» **What the task requires**: For each line of the listing that holds "mySubnet", show the full line.

» **Data provided**:
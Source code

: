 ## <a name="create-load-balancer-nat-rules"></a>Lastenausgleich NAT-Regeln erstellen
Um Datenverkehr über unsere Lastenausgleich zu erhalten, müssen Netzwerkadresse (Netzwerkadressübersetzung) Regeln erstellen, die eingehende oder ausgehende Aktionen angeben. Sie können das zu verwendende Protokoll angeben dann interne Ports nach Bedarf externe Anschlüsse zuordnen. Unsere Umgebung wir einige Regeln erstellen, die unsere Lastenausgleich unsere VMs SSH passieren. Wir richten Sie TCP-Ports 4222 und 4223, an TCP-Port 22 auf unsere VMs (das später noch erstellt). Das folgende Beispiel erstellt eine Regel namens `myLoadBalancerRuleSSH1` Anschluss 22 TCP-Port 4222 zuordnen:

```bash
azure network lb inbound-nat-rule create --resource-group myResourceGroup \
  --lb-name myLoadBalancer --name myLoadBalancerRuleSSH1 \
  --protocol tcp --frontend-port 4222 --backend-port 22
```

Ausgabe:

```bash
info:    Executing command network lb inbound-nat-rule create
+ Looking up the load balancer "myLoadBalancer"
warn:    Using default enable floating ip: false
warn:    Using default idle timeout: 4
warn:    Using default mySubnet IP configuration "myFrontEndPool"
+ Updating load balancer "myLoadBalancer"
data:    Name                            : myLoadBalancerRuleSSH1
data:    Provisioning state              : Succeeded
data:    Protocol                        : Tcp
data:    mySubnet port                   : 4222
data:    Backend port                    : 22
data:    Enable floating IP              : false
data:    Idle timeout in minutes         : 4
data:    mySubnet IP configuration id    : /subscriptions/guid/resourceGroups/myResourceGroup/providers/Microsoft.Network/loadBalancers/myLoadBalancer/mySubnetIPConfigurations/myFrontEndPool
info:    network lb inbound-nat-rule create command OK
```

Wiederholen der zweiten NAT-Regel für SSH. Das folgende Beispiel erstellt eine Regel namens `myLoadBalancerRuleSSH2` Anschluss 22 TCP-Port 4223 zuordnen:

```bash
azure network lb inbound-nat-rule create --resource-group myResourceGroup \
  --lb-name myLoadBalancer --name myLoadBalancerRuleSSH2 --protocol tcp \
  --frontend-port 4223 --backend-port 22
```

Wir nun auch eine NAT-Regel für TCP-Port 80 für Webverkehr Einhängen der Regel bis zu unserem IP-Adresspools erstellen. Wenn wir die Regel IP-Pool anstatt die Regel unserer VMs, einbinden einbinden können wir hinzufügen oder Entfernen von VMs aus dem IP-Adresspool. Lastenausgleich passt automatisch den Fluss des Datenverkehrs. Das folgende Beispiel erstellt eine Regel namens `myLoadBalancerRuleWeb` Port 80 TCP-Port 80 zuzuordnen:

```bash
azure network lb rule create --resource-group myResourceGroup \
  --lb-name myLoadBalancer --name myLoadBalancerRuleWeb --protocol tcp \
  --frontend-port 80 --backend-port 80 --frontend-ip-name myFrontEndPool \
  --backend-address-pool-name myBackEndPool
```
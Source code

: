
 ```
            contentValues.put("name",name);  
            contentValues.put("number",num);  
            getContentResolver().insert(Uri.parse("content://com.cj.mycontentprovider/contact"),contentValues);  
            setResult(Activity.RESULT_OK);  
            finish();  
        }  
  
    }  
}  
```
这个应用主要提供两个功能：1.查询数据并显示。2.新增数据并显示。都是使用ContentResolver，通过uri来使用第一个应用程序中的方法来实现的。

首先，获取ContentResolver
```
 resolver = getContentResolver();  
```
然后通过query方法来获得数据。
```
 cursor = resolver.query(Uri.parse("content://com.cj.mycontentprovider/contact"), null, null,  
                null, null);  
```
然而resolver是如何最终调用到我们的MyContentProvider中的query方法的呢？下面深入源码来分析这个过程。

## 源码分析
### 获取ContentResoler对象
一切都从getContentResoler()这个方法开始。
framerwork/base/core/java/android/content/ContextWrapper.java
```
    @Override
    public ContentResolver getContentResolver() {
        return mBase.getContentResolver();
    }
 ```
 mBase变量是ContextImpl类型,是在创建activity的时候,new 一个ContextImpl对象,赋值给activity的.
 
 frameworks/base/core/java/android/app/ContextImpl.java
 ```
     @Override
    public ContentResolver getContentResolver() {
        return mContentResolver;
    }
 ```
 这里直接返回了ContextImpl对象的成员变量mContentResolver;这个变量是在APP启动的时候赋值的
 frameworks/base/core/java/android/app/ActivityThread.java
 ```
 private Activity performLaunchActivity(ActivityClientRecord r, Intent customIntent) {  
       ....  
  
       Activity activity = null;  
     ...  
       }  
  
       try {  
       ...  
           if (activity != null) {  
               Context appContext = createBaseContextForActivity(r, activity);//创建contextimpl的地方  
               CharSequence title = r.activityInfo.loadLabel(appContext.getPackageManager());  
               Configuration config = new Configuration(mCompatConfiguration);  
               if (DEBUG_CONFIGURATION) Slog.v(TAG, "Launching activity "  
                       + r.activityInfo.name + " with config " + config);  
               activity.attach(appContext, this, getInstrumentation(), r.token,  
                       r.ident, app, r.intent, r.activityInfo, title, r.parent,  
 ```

» **Problem solution**:
warn:    Using default mySubnet IP configuration "myFrontEndPool"
data:    mySubnet port                   : 4222
data:    mySubnet IP configuration id    : /subscriptions/guid/resourceGroups/myResourceGroup/providers/Microsoft.Network/loadBalancers/myLoadBalancer/mySubnetIPConfigurations/myFrontEndPool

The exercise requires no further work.